Oran A. Hall, Contributor
Persons leaving the workforce at retirement will switch a salary for a pension.
Some persons leaving the workforce are fortunate to have children who are able to provide for them. Others are able to live off their investment income or business income, but many depend on their pension. Yet, others have little or nothing to live on.
Although a pension rarely covers all of the expenses of the retiree, it makes sense to have a pension, which is the income received during a person's retirement.
It may come from an approved pension arrangement or a non-approved arrangement. An approved arrangement is one that is sanctioned by the government.
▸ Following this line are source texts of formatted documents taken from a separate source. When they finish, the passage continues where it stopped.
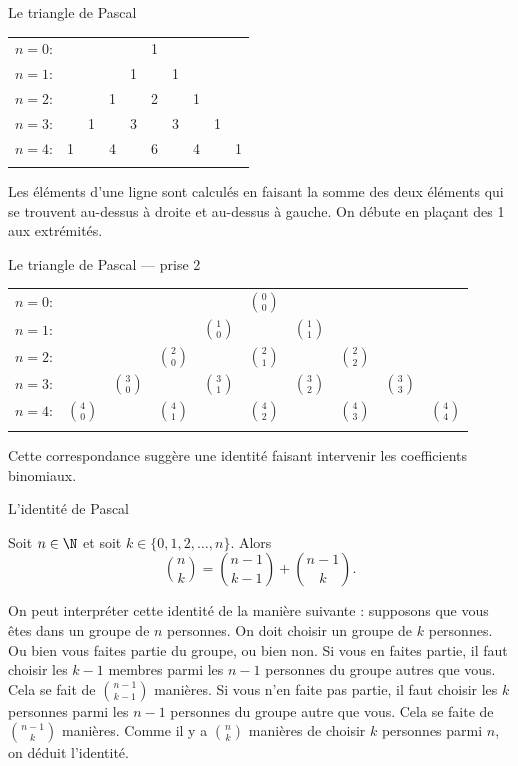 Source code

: \documentclass[nuit,charter,pied]{BeamerJS}
\begin{document}
\begin{frame}{Le triangle de Pascal}
	\begin{center}
	\begin{tabular}{rccccccccc}
		$n=0$:&    &    &    &    &  1\\\noalign{\smallskip\smallskip}
		$n=1$:&    &    &    &  1 &    &  1\\\noalign{\smallskip\smallskip}
		$n=2$:&    &    &  1 &    &  2 &    &  1\\\noalign{\smallskip\smallskip}
		$n=3$:&    &  1 &    &  3 &    &  3 &    &  1\\\noalign{\smallskip\smallskip}
		$n=4$:&  1 &    &  4 &    &  6 &    &  4 &    &  1\\\noalign{\smallskip\smallskip}
	\end{tabular}
	\end{center}
	Les éléments d'une ligne sont calculés en faisant la somme des deux éléments qui se trouvent au-dessus à droite et au-dessus à gauche. On débute en plaçant des 1 aux extrémités.
\end{frame}
\begin{frame}{Le triangle de Pascal --- prise 2}
	\begin{center}
		\begin{tabular}{rccccccccc}
			$n=0$:&    &    &    &    &  $\binom{0}{0}$\\\noalign{\smallskip\smallskip}
			$n=1$:&    &    &    &  $\binom{1}{0}$ &    & $\binom{1}{1}$\\\noalign{\smallskip\smallskip}
			$n=2$:&    &    &  $\binom{2}{0}$ &    &  $\binom{2}{1}$ &    &  $\binom{2}{2}$\\\noalign{\smallskip\smallskip}
			$n=3$:&    &  $\binom{3}{0}$ &    &  $\binom{3}{1}$ &    &  $\binom{3}{2}$ &    &  $\binom{3}{3}$\\\noalign{\smallskip\smallskip}
			$n=4$:&  $\binom{4}{0}$ &    &  $\binom{4}{1}$ &    &  $\binom{4}{2}$ &    &  $\binom{4}{3}$ &    &  $\binom{4}{4}$\\\noalign{\smallskip\smallskip}
		\end{tabular}
	\end{center}
	Cette correspondance suggère une identité faisant intervenir les coefficients binomiaux.
\end{frame}
\begin{frame}{L'identité de Pascal}
	\begin{thm}{}{}
		Soit \(n\in\N\) et soit \(k\in\{0,1,2,\ldots,n\}\). Alors
		\[\binom{n}{k}=\binom{n-1}{k-1}+\binom{n-1}{k}.\]
	\end{thm}
	\pause
	On peut interpréter cette identité de la manière suivante : supposons que vous êtes dans un groupe de \(n\) personnes. On doit choisir un groupe de \(k\) personnes. Ou bien vous faites partie du groupe, ou bien non. Si vous en faites partie, il faut choisir les \(k-1\) membres parmi les \(n-1\) personnes du groupe autres que vous. Cela se fait de \(\binom{n-1}{k-1}\) manières. Si vous n'en faite pas partie, il faut choisir les \(k\) personnes parmi les \(n-1\) personnes du groupe autre que vous. Cela se faite de \(\binom{n-1}{k}\) manières. Comme il y a \(\binom{n}{k}\) manières de choisir \(k\) personnes parmi \(n\), on déduit l'identité.
\end{frame}
\end{document}
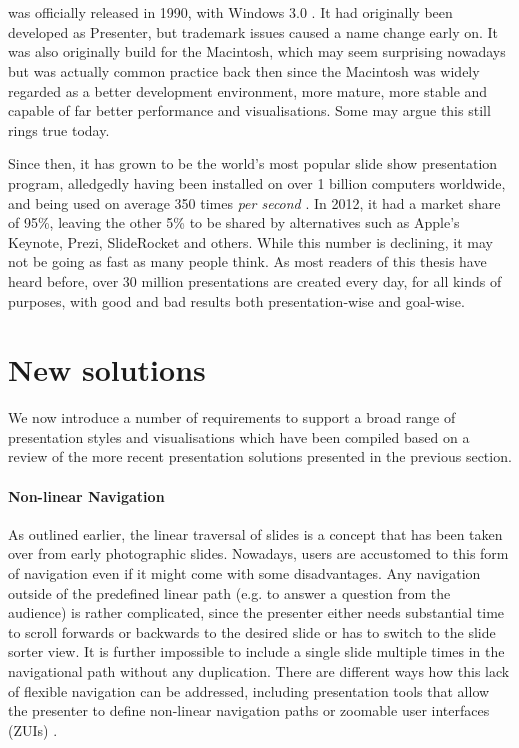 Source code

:   \section{\ppt*}

   \ppt* was officially released in 1990, with Windows 3.0 \citep{austin-1}. It
   had originally been developed as Presenter, but trademark issues caused a
   name change early on. It was also originally build for the Macintosh, which
   may seem surprising nowadays but was actually common practice back then
   since the Macintosh was widely regarded as a better development environment,
   more mature, more stable and capable of far better performance and
   visualisations. Some may argue this still rings true today.

   Since then, it has grown to be the world's most popular slide show
   presentation program, alledgedly having been installed on over 1 billion
   computers worldwide, and being used on average 350 times \emph{per second}
   \citep{parks-1}. In 2012, it had a market share of 95\%, leaving the other
   5\% to be shared by alternatives such as Apple's Keynote, Prezi, SlideRocket
   and others. While this number is declining, it may not be going as fast as
   many people think. As most readers of this thesis have heard before, over 30
   million \ppt presentations are created every day, for all kinds of purposes,
   with good and bad results both presentation-wise and goal-wise.


  \section{New solutions}

   We now introduce a number of requirements to support a broad range of
   presentation styles and visualisations which have been compiled based on a
   review of the more recent presentation solutions presented in the previous
   section.

     \paragraph{Non-linear Navigation} As outlined earlier, the linear
      traversal of slides is a concept that has been taken over from early
      photographic slides. Nowadays, users are accustomed to this form of
      navigation even if it might come with some disadvantages. Any navigation
      outside of the predefined linear path (e.g. to answer a question from the
      audience) is rather complicated, since the presenter either needs
      substantial time to scroll forwards or backwards to the desired slide or
      has to switch to the slide sorter view. It is further impossible to
      include a single slide multiple times in the navigational path without
      any duplication. There are different ways how this lack of flexible
      navigation can be addressed, including presentation tools that allow the
      presenter to define non-linear navigation paths \citep{spicer-1}
      \citep{edge-1} or zoomable user interfaces (ZUIs) \citep{good-1}
      \citep{lichtschlag-1} \citep{haller-1}.

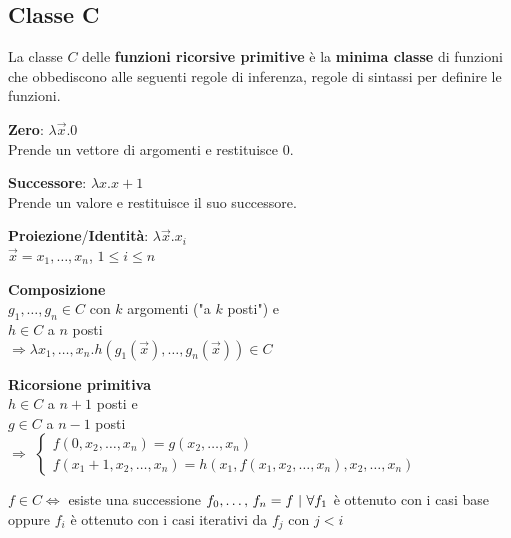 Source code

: \documentclass[10pt]{book}
\begin{document}
\subsection{Classe C}
La classe $C$ delle \textbf{funzioni ricorsive primitive} è la \textbf{minima classe} di funzioni che obbediscono alle seguenti regole di inferenza, regole di sintassi per definire le funzioni.\\
\begin{list}{}{\textbf{Casi base}}
	\item \textbf{Zero}: $\lambda \overrightarrow{x}.0$\\
	Prende un vettore di argomenti e restituisce 0.
	\item \textbf{Successore}: $\lambda x.x+1$\\
	Prende un valore e restituisce il suo successore.
	\item \textbf{Proiezione}/\textbf{Identità}: $\lambda \overrightarrow{x}.x_i$\\
	$\overrightarrow{x} = x_1,\ldots, x_n$, $1 \leq i \leq n$
\end{list}
\begin{list}{}{\textbf{Casi iterativi}}
	\item \textbf{Composizione}\\
	$g_1,\ldots, g_n \in C$ con $k$ argomenti ("a $k$ posti") e\\
	$h \in C$ a $n$ posti\\
	$\Rightarrow \lambda x_1, \ldots, x_n.h(g_1(\overrightarrow{x}),\ldots, g_n(\overrightarrow{x})) \in C$
	\item \textbf{Ricorsione primitiva}\\
	$h \in C$ a $n + 1$ posti e\\
	$g \in C$ a $n - 1$ posti\\
	$\Rightarrow$
	\begin{math}
		\left\{
		\begin{array}{l}
			f(0, x_2, \ldots, x_n) = g(x_2, \ldots, x_n)\\
			f(x_1 + 1, x_2, \ldots, x_n) = h(x_1, f(x_1, x_2, \ldots, x_n), x_2,\ldots, x_n)
		\end{array}
		\right.
	\end{math}
\end{list}
$f \in C \Leftrightarrow$ esiste una successione $f_0,\ldots,\,f_n = f\:\:\vline\:\:\forall f_1$ è ottenuto con i casi base oppure $f_i$ è ottenuto con i casi iterativi da $f_j$ con $j < i$
\pagebreak
\end{document}
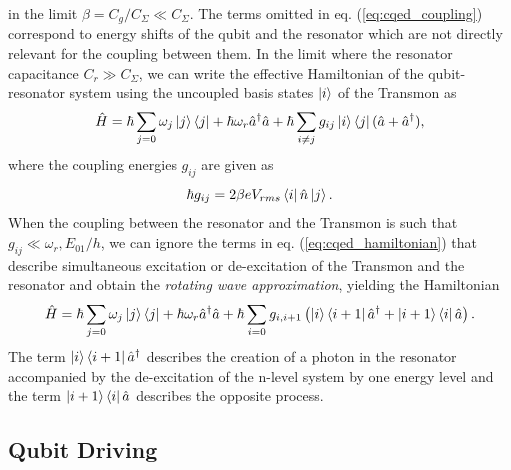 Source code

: %
in the limit $\beta = C_g/C_\Sigma \ll C_\Sigma$. The terms omitted in eq. (\ref{eq:cqed_coupling}) correspond to energy shifts of the qubit and the resonator which are not directly relevant for the coupling between them. 
 In the limit where the resonator capacitance $C_r \gg C_\Sigma$, we can write the effective Hamiltonian of the qubit-resonator system using the uncoupled basis states $\left| i \right>$ of the Transmon as
%
\begin{equation}
\hat{H} = \hbar \sum\limits_{j=0} \omega_j \left| j \right>\left< j \right| + \hbar \omega_r \hat{a}^\dagger \hat{a} + \hbar \sum\limits_{i\ne j} g_{ij} \left| i \right>\left< j \right|(\hat{a}+\hat{a}^\dagger), \label{eq:cqed_hamiltonian}
\end{equation}
%
where the coupling energies $g_{ij}$ are given as
%
\begin{equation}
\hbar g_{ij} = 2\beta e V_{rms} \left< i \right|\hat{n}\left| j \right>. \label{eq:qubit_bus_coupling}
\end{equation}
%
When the coupling between the resonator and the Transmon is such that $g_{ij} \ll \omega_r,E_{01}/h$, we can ignore the terms in eq. (\ref{eq:cqed_hamiltonian}) that describe simultaneous excitation or de-excitation of the Transmon and the resonator and obtain the {\it rotating wave approximation}, yielding the Hamiltonian
%
\begin{equation}
\hat{H} = \hbar \sum\limits_{j=0} \omega_j \left| j \right>\left< j \right|+\hbar \omega_r \hat{a}^\dagger \hat{a} + \hbar \sum\limits_{i=0} g_{i,i+1}\left(\left| i \right>\left< i+1 \right|\hat{a}^\dagger +\left| i+1 \right>\left< i \right|\hat{a}\right). \label{eq:cqed_rotating_wave}
\end{equation}
%
The term $\left| i \right>\left< i+1 \right|\hat{a}^\dagger$ describes the creation of a photon in the resonator accompanied by the de-excitation of the n-level system by one energy level and the term $\left| i+1 \right>\left< i \right|\hat{a}$ describes the opposite process.

\subsection{Qubit Driving}

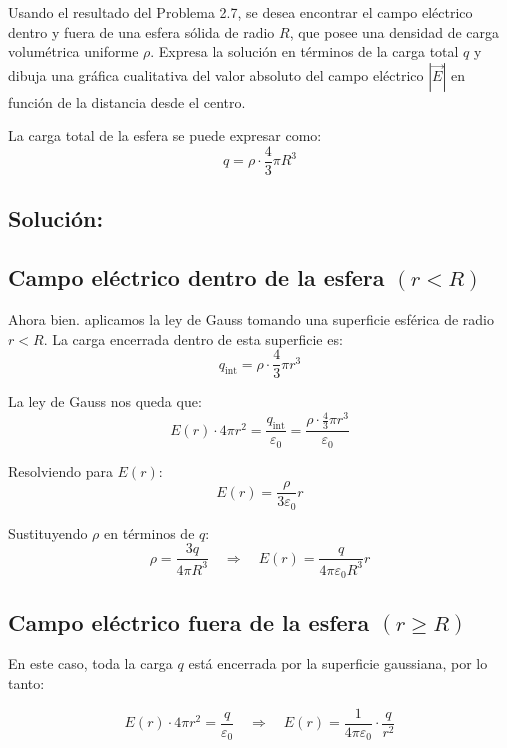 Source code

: \documentclass[12pt]{article}
\begin{document}
Usando el resultado del Problema 2.7, se desea encontrar el campo eléctrico dentro y fuera de una esfera sólida de radio \( R \), que posee una densidad de carga volumétrica uniforme \( \rho \). Expresa la solución en términos de la carga total \( q \) y dibuja una gráfica cualitativa del valor absoluto del campo eléctrico \( |\vec{E}| \) en función de la distancia desde el centro.

\vspace{0.3cm}
La carga total de la esfera se puede expresar como:
\[
q = \rho \cdot \frac{4}{3} \pi R^3
\]

\subsection*{Solución:}

\subsection*{Campo eléctrico dentro de la esfera \((r < R)\)}

Ahora bien. aplicamos la ley de Gauss tomando una superficie esférica de radio \( r < R \). La carga encerrada dentro de esta superficie es:
\[
q_{\text{int}} = \rho \cdot \frac{4}{3} \pi r^3
\]

La ley de Gauss nos queda que:
\[
E(r) \cdot 4\pi r^2 = \frac{q_{\text{int}}}{\varepsilon_0} = \frac{\rho \cdot \frac{4}{3} \pi r^3}{\varepsilon_0}
\]

Resolviendo para \( E(r) \):
\[
E(r) = \frac{\rho}{3 \varepsilon_0} r
\]

Sustituyendo \( \rho \) en términos de \( q \):
\[
\rho = \frac{3q}{4\pi R^3} \quad \Rightarrow \quad E(r) = \frac{q}{4\pi \varepsilon_0 R^3} r
\]

\subsection*{Campo eléctrico fuera de la esfera \((r \geq R)\)}

En este caso, toda la carga \( q \) está encerrada por la superficie gaussiana, por lo tanto:

\[
E(r) \cdot 4\pi r^2 = \frac{q}{\varepsilon_0}
\quad \Rightarrow \quad
E(r) = \frac{1}{4\pi \varepsilon_0} \cdot \frac{q}{r^2}
\]
\end{document}

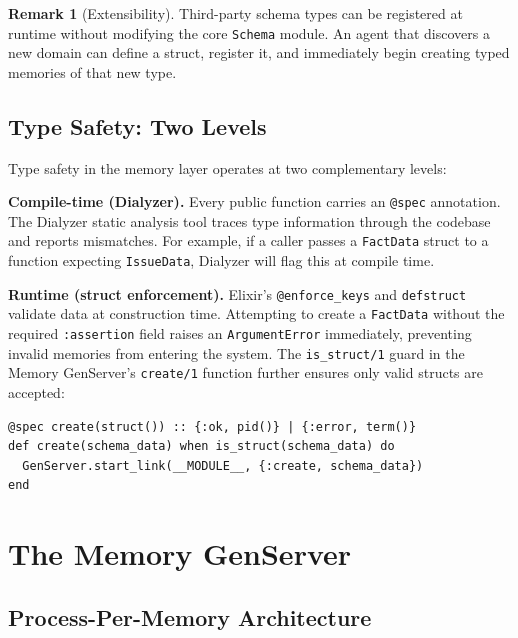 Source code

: \documentclass[12pt,a4paper]{article}
\theoremstyle{definition}
\newtheorem{remark}[theorem]{Remark}
\begin{document}
\begin{remark}[Extensibility]
Third-party schema types can be registered at runtime without modifying the core \texttt{Schema} module.
An agent that discovers a new domain can define a struct, register it, and immediately begin creating typed memories of that new type.
\end{remark}

\subsection{Type Safety: Two Levels}\label{subsec:type-safety}

Type safety in the memory layer operates at two complementary levels:

\textbf{Compile-time (Dialyzer).}
Every public function carries an \texttt{@spec} annotation.
The Dialyzer static analysis tool traces type information through the codebase and reports mismatches.
For example, if a caller passes a \texttt{FactData} struct to a function expecting \texttt{IssueData}, Dialyzer will flag this at compile time.

\textbf{Runtime (struct enforcement).}
Elixir's \texttt{@enforce\_keys} and \texttt{defstruct} validate data at construction time.
Attempting to create a \texttt{FactData} without the required \texttt{:assertion} field raises an \texttt{ArgumentError} immediately, preventing invalid memories from entering the system.
The \texttt{is\_struct/1} guard in the Memory GenServer's \texttt{create/1} function further ensures only valid structs are accepted:

\begin{lstlisting}[caption={Guard clause ensures only structs enter the system.}, label={lst:guard}]
@spec create(struct()) :: {:ok, pid()} | {:error, term()}
def create(schema_data) when is_struct(schema_data) do
  GenServer.start_link(__MODULE__, {:create, schema_data})
end
\end{lstlisting}

\section{The Memory GenServer}\label{sec:memory-genserver}

\subsection{Process-Per-Memory Architecture}\label{subsec:process-per-memory}
\end{document}
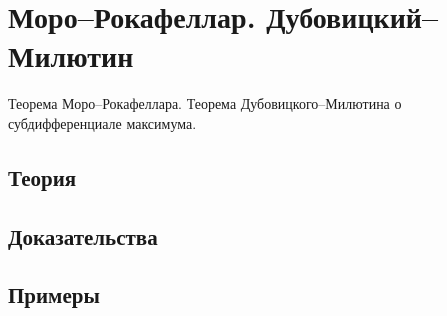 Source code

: 
\section{Моро–Рокафеллар. Дубовицкий–Милютин}
\label{sec:2.4.06-moreau-rockafellar}

\begin{ticket}
Теорема Моро–Рокафеллара. Теорема Дубовицкого–Милютина о субдифференциале максимума.
\end{ticket}

\subsection*{Теория}

\subsection*{Доказательства}

\subsection*{Примеры}
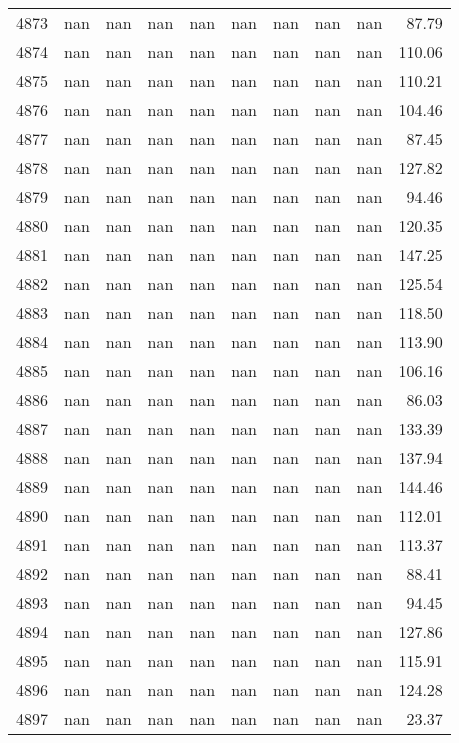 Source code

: \begin{tabular}{lrrrrrrrrr}
4873 & nan & nan & nan & nan & nan & nan & nan & nan & 87.79 \\
4874 & nan & nan & nan & nan & nan & nan & nan & nan & 110.06 \\
4875 & nan & nan & nan & nan & nan & nan & nan & nan & 110.21 \\
4876 & nan & nan & nan & nan & nan & nan & nan & nan & 104.46 \\
4877 & nan & nan & nan & nan & nan & nan & nan & nan & 87.45 \\
4878 & nan & nan & nan & nan & nan & nan & nan & nan & 127.82 \\
4879 & nan & nan & nan & nan & nan & nan & nan & nan & 94.46 \\
4880 & nan & nan & nan & nan & nan & nan & nan & nan & 120.35 \\
4881 & nan & nan & nan & nan & nan & nan & nan & nan & 147.25 \\
4882 & nan & nan & nan & nan & nan & nan & nan & nan & 125.54 \\
4883 & nan & nan & nan & nan & nan & nan & nan & nan & 118.50 \\
4884 & nan & nan & nan & nan & nan & nan & nan & nan & 113.90 \\
4885 & nan & nan & nan & nan & nan & nan & nan & nan & 106.16 \\
4886 & nan & nan & nan & nan & nan & nan & nan & nan & 86.03 \\
4887 & nan & nan & nan & nan & nan & nan & nan & nan & 133.39 \\
4888 & nan & nan & nan & nan & nan & nan & nan & nan & 137.94 \\
4889 & nan & nan & nan & nan & nan & nan & nan & nan & 144.46 \\
4890 & nan & nan & nan & nan & nan & nan & nan & nan & 112.01 \\
4891 & nan & nan & nan & nan & nan & nan & nan & nan & 113.37 \\
4892 & nan & nan & nan & nan & nan & nan & nan & nan & 88.41 \\
4893 & nan & nan & nan & nan & nan & nan & nan & nan & 94.45 \\
4894 & nan & nan & nan & nan & nan & nan & nan & nan & 127.86 \\
4895 & nan & nan & nan & nan & nan & nan & nan & nan & 115.91 \\
4896 & nan & nan & nan & nan & nan & nan & nan & nan & 124.28 \\
4897 & nan & nan & nan & nan & nan & nan & nan & nan & 23.37 \\

\end{tabular}
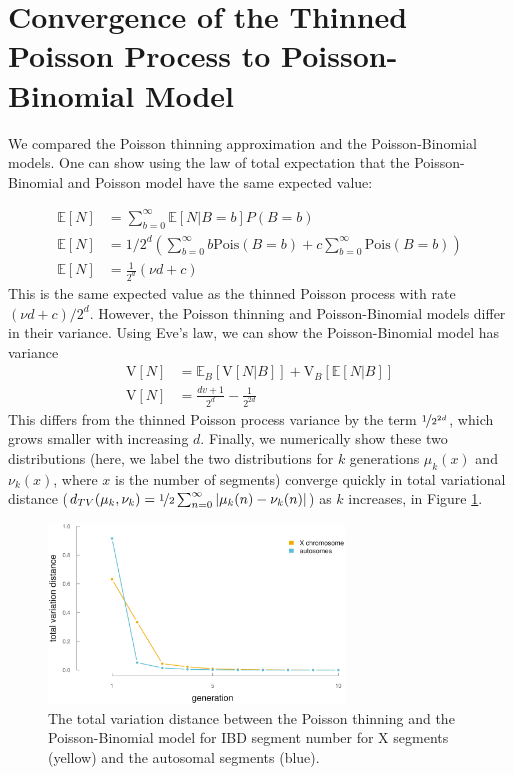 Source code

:\documentclass[11pt]{article}
\newcommand{\E}{\mathbb{E}}
\newcommand{\V}{\text{V}}
\begin{document}
\printbibliography
\nocite{kram2015}
\nocite{dplyr}
\nocite{ggplot2}
\nocite{R}
\nocite{Rossum:1995:PRM:869369}
\nocite{C}
\nocite{colorspace}
\nocite{purrr}
\nocite{tidyr}

\newpage
\appendix

\section{Convergence of the Thinned Poisson Process to Poisson-Binomial Model}
\label{ap:pois-thin}

We compared the Poisson thinning approximation and the Poisson-Binomial models.
One can show using the law of total expectation that the Poisson-Binomial and
Poisson model have the same expected value:

\begin{align}
  \E[N] &= \sum_{b=0}^\infty \E[N | B = b]P(B = b)\\
  \E[N] &= 1/2^d \left( \sum_{b=0}^\infty b \text{Pois}(B = b) + c \sum_{b=0}^\infty \text{Pois}(B = b) \right) \\
  \E[N] &= \frac{1}{2^d} (\nu d + c)
\end{align}
%
This is the same expected value as the thinned Poisson process with rate $(\nu
d + c)/2^d$. However, the Poisson thinning and Poisson-Binomial models differ
in their variance. Using Eve's law, we can show the Poisson-Binomial model has
variance
%
\begin{align}
  \label{eq:n-variance}
  \V[N] &= \E_B[\V[N | B]] + \V_B[\E[N|B]]\\
  \V[N] &= \frac{dv + 1}{2^d} - \frac{1}{2^{2d}}
\end{align}
%
This differs from the thinned Poisson process variance by the term
$\nicefrac{1}{2^{2d}}$, which grows smaller with increasing $d$. Finally, we
numerically show these two distributions (here, we label the two distributions
for $k$ generations $\mu_k(x)$ and $\nu_k(x)$, where $x$ is the number of
segments) converge quickly in total variational distance ($d_{TV}(\mu_k, \nu_k) =
\nicefrac{1}{2}\sum_{n = 0}^\infty | \mu_k(n) - \nu_k(n) |$) as $k$ increases,
in Figure \ref{fig:total-var-dist}.

\begin{figure}[!ht]
  \centering
  \includegraphics[width=0.7\textwidth]{images/total-var-dist}

  \caption{The total variation distance between the Poisson thinning and the
  Poisson-Binomial model for IBD segment number for X segments (yellow) and the
autosomal segments (blue).}

\label{fig:total-var-dist}
\end{figure}
\end{document}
It is allowed certain rights but carries certain responsibilities.
There are two types of approved pension arrangements: a superannuation fund and a retirement scheme.
The superannuation fund is an approved pension arrangement established by a company or association for the benefit of its employees or members. A retirement scheme is established by a company licensed by the government to transact this type of business.
Any individual who is not a member of a superannuation fund may join a retirement scheme. Some persons refer to it as an individual retirement plan.
Every approved pension arrangement must have a board of trustees or a corporate trustee whose duty is to operate it according to its trust deed and rules in the best interest of the members and their beneficiaries.
The trust deed is a contract between the sponsor and the trustees to manage it according to certain stated conditions.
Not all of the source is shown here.